You’re at a standstill. Nothing but brake lights winding up the freeway ahead of you. Being trapped in LA gridlock is a nightmare any Angeleno knows all too well. However, a new app created in just 24 hours by Daniel J. Epstein Department of Industrial & Systems Engineering student Jake Beaudin and his team will offer creative solutions to the tedium of LA traffic.
The app, goodmoov, was proposed at the recent HackLA Mobility hackathon, which it won. Beaudin and his team were recently invited to discuss their app at the Consumer Electronics Show in Las Vegas during January, with the support of Daimler AG and moovel. In July, Daimler and moovel will also fly the team to Europe’s Leading Technology Festival, the Tech Open Air Conference in Berlin, Germany, where they will demo the app.
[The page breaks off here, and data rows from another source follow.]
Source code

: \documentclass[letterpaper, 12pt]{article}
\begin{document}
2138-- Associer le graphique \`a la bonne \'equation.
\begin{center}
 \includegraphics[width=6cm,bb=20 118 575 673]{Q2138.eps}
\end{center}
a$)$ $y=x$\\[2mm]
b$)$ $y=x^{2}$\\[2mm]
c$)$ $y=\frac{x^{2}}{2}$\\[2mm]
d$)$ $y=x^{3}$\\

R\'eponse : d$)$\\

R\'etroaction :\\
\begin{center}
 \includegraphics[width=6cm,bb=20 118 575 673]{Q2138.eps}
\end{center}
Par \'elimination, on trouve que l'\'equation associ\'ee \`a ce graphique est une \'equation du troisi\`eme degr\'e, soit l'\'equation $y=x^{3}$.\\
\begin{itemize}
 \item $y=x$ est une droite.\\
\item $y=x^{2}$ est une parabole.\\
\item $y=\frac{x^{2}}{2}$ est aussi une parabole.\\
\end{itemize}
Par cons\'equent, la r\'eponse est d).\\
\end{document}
HackLA Mobility challenged participant teams to spend 24 hours devising a solution to traffic problems in LA, asking them “How do we get to a future without traffic?”
The average LA commuter spends over 100 hours per year sitting in traffic, costing the driver around $1,400 annually.
Beaudin said that in Southern California, half of all congestion is comprised of recurrent bottlenecks. He said that when a large proportion of drivers simultaneously use routing apps like Google Maps and Waze to escape the bottlenecks, this can actually increase congestion, with multiple drivers trying to get out of the jam via the same suggested routes.
Transportation experts often propose reducing bottlenecks through congestion pricing, via a tax that discourages the use of high-traffic roads by increasing as roads get busier. Congestion pricing uses negative reinforcements to incentivize drivers to leave the most congested roads.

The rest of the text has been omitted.